Songs, from traditional bhajans to Western-style kirtan, celebrate Ganesha’s expansive qualities. As the guardian at the gate, Ganesha is associated with Muladhara, the first or root chakra, which guards the gate of the body and is symbolized by a square. The square is also Ganesha’s yantra, a geometric form used in meditative practices as a way of tuning into Ganesha’s frequency or energy. A way to embody Ganesha’s great strength and fearlessness is through asana that emphasizes the root chakra and square geometrics, such as Virabhadrasana II (Warrior II).
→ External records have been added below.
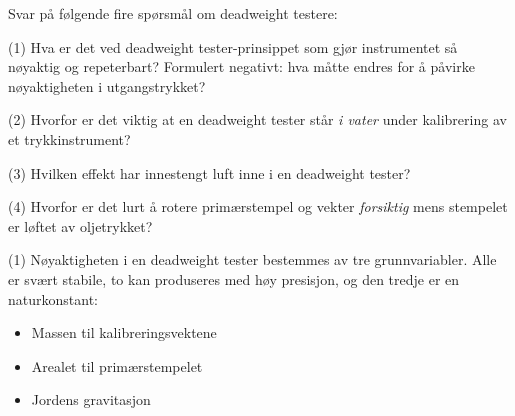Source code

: 
Svar på følgende fire spørsmål om deadweight testere:


\vskip 10pt {\narrower \noindent \baselineskip5pt

\noindent
(1) Hva er det ved deadweight tester-prinsippet som gjør instrumentet så nøyaktig og repeterbart? Formulert negativt: hva måtte endres for å påvirke nøyaktigheten i utgangstrykket?

\par} \vskip 10pt




\vskip 10pt {\narrower \noindent \baselineskip5pt

\noindent
(2) Hvorfor er det viktig at en deadweight tester står {\it i vater} under kalibrering av et trykkinstrument?

\par} \vskip 10pt



\vskip 10pt {\narrower \noindent \baselineskip5pt

\noindent
(3) Hvilken effekt har innestengt luft inne i en deadweight tester?

\par} \vskip 10pt




\vskip 10pt {\narrower \noindent \baselineskip5pt

\noindent
(4) Hvorfor er det lurt å rotere primærstempel og vekter {\it forsiktig} mens stempelet er løftet av oljetrykket?

\par} \vskip 10pt









\vskip 10pt {\narrower \noindent \baselineskip5pt

\noindent
(1) Nøyaktigheten i en deadweight tester bestemmes av tre grunnvariabler. Alle er svært stabile, to kan produseres med høy presisjon, og den tredje er en naturkonstant:

\begin{itemize}
\item{} Massen til kalibreringsvektene
\item{} Arealet til primærstempelet
\item{} Jordens gravitasjon
\end{itemize}

\par} \vskip 10pt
In the West, Ganesha has become one of the most recognized deities among Hinduism’s rich and colorful pantheon. An easier way to befriend Ganesha is to focus on the energy he represents, the macrocosmic field of intelligence and the ability to pierce through doubt and illusion. When your resolutions start to slip, who are you going to call?
Ganeshas trunk is a reminder to be discriminating—it is quite a process for an elephant to select something, pick it up, and carry it to the mouth. Ganesha’s large belly represents the ability to digest all that life brings, good and bad. 🌸🍃🌺🌸🍂🌷🐘🌸🍂🌷🌺🍃🐘🌸 @artiswellnl ...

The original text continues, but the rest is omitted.